*** Working data Section Begins ***

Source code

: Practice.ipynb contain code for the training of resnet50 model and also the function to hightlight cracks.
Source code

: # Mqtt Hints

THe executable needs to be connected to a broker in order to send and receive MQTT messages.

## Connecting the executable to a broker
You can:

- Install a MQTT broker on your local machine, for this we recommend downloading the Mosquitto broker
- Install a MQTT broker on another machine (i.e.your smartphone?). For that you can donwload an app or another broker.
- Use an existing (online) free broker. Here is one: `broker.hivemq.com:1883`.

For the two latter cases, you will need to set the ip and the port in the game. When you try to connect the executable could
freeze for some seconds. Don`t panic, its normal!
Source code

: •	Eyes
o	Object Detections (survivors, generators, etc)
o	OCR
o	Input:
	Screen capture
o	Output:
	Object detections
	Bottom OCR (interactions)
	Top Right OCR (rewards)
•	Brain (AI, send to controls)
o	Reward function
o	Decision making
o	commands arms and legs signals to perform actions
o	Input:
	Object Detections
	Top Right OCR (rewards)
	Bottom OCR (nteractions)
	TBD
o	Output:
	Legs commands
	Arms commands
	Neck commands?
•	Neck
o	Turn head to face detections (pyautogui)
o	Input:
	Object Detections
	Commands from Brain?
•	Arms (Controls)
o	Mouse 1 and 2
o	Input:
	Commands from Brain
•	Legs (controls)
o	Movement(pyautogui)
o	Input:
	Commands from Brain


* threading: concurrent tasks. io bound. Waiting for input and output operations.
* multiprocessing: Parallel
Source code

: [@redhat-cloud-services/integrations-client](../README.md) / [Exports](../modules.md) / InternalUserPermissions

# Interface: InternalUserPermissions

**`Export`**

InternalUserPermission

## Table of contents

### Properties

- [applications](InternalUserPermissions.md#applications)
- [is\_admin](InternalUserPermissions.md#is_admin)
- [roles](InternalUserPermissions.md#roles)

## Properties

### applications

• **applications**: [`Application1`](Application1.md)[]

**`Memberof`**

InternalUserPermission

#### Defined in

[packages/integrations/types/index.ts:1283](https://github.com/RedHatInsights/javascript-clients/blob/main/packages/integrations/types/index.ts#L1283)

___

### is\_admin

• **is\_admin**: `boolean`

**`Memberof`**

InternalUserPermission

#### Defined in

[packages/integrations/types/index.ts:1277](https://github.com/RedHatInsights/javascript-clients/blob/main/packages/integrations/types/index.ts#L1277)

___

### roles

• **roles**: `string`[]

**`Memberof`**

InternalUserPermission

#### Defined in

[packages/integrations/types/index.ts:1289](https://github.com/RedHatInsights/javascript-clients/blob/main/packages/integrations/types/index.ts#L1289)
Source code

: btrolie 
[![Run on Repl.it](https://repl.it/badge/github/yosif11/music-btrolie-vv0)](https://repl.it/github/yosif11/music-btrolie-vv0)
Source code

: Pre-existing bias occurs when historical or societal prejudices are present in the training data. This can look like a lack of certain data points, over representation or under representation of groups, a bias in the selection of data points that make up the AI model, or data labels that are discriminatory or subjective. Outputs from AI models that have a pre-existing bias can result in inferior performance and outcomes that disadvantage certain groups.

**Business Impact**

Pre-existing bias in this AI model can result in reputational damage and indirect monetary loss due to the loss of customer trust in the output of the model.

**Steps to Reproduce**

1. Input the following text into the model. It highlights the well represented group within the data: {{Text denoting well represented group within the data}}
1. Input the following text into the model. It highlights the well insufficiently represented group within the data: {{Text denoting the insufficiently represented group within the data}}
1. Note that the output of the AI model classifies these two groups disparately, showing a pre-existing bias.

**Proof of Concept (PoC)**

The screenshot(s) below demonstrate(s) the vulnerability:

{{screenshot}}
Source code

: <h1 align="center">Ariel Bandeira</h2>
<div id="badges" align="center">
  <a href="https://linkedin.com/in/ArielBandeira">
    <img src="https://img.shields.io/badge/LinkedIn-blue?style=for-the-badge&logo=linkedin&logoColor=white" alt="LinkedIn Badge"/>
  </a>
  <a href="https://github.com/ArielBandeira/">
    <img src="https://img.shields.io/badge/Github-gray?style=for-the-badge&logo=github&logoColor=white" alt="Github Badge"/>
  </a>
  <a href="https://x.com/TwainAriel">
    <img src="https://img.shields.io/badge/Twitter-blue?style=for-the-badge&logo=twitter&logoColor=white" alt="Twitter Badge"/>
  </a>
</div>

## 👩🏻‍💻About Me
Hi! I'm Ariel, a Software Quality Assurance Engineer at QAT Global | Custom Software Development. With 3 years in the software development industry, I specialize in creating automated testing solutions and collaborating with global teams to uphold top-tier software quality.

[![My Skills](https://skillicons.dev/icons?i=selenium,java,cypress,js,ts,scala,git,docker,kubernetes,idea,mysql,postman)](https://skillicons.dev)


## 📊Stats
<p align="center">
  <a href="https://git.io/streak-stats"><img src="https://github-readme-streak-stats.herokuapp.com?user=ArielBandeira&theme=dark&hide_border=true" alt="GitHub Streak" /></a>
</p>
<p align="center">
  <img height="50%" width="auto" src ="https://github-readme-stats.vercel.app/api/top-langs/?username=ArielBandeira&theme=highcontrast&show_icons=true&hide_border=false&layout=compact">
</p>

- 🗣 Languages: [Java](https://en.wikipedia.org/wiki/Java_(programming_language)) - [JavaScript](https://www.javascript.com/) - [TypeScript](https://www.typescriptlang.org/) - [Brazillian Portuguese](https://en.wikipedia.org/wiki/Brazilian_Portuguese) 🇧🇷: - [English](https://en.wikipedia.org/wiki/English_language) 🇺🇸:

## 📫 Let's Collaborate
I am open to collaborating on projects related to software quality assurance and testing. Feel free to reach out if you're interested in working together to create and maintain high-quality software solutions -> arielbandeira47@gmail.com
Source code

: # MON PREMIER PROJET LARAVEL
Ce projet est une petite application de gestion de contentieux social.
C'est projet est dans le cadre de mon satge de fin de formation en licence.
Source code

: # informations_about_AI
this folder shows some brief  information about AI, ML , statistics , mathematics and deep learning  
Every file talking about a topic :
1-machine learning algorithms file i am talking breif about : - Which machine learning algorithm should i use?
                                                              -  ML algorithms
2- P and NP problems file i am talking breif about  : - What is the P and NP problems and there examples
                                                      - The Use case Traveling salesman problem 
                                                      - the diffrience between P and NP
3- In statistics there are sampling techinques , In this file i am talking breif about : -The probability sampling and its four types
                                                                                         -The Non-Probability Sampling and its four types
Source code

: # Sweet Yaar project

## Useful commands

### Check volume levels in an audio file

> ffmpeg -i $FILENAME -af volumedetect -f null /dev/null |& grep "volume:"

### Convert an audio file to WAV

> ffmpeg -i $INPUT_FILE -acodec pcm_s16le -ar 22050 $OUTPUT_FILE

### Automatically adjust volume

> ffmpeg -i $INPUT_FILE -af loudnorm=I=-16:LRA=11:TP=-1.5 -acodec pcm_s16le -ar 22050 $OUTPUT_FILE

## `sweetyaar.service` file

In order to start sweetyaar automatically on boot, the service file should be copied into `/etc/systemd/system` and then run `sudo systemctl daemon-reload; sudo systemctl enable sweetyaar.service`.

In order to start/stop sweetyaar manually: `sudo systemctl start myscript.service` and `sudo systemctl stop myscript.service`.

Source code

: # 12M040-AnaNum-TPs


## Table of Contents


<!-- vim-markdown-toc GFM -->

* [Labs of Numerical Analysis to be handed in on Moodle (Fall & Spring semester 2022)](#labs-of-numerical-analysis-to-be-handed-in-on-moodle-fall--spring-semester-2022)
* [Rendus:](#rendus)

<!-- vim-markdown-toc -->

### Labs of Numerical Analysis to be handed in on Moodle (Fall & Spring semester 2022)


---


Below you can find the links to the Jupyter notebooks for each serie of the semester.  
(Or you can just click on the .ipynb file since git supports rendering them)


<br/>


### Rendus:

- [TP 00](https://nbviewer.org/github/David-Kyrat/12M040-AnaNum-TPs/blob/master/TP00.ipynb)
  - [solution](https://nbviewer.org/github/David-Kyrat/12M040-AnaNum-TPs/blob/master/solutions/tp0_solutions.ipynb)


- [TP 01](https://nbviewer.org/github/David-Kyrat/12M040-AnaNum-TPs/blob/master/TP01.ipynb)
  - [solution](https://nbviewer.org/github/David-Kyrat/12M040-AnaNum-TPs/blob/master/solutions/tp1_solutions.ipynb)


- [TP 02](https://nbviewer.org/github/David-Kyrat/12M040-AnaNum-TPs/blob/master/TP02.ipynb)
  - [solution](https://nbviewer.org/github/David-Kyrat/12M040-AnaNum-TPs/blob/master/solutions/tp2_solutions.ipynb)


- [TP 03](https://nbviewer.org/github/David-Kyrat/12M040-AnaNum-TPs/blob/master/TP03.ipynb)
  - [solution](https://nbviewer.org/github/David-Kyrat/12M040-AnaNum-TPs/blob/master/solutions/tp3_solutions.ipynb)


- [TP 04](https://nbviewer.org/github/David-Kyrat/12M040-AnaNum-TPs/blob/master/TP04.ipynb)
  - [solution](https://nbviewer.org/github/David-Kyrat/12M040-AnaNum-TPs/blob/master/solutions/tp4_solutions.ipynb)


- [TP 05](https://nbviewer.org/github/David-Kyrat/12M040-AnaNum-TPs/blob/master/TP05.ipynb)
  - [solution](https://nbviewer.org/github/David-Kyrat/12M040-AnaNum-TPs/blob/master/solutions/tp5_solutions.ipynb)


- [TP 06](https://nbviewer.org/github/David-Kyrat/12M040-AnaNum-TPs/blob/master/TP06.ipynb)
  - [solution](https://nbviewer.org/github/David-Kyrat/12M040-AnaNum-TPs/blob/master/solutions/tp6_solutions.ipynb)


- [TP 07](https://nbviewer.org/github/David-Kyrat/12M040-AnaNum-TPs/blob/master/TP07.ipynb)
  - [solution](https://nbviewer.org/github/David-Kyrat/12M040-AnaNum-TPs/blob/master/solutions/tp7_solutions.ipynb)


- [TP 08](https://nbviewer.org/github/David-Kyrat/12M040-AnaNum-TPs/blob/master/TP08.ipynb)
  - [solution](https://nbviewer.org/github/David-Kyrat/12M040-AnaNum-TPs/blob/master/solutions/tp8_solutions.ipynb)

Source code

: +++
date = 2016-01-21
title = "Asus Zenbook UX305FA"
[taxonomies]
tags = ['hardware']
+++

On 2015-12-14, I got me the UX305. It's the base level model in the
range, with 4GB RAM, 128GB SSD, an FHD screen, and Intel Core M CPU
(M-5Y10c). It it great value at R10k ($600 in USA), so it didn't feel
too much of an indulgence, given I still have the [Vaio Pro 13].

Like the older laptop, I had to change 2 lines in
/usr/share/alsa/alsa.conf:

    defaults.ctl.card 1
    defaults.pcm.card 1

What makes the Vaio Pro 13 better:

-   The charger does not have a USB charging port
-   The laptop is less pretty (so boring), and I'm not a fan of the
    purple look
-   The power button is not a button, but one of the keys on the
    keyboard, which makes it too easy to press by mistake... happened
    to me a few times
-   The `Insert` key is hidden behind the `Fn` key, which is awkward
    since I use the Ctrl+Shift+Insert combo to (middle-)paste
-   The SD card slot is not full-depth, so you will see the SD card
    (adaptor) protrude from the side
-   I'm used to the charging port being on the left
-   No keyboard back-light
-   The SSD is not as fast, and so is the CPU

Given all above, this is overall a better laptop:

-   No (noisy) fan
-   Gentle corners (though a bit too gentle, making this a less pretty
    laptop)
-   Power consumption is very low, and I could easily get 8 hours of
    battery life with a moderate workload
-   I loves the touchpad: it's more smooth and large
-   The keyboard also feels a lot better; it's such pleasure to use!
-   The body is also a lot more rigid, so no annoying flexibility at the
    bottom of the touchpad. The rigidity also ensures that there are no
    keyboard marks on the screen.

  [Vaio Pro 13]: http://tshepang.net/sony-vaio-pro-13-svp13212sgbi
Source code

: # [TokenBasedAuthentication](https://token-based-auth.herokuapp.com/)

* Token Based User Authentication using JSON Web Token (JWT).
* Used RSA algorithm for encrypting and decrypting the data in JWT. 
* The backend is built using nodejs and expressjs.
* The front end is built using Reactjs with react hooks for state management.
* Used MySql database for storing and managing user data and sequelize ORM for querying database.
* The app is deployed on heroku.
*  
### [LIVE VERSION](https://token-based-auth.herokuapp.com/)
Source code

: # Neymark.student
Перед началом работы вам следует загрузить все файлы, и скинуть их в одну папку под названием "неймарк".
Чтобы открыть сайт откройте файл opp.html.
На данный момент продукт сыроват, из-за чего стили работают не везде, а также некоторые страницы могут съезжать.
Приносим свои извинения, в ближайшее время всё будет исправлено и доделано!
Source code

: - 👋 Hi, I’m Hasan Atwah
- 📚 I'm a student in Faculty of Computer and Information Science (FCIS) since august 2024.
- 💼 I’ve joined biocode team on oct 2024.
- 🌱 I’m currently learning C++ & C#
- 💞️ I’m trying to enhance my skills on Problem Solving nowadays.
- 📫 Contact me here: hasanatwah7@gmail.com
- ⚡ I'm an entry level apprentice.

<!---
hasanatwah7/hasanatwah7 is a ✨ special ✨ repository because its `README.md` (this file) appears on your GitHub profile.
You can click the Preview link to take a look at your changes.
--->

*** Working data Section Ends ***

▶ Task to complete
When a line in the material contains the string "herokuapp", copy that line.

▶ Answer space
  <a href="https://git.io/streak-stats"><img src="https://github-readme-streak-stats.herokuapp.com?user=ArielBandeira&theme=dark&hide_border=true" alt="GitHub Streak" /></a>
: # [TokenBasedAuthentication](https://token-based-auth.herokuapp.com/)
### [LIVE VERSION](https://token-based-auth.herokuapp.com/)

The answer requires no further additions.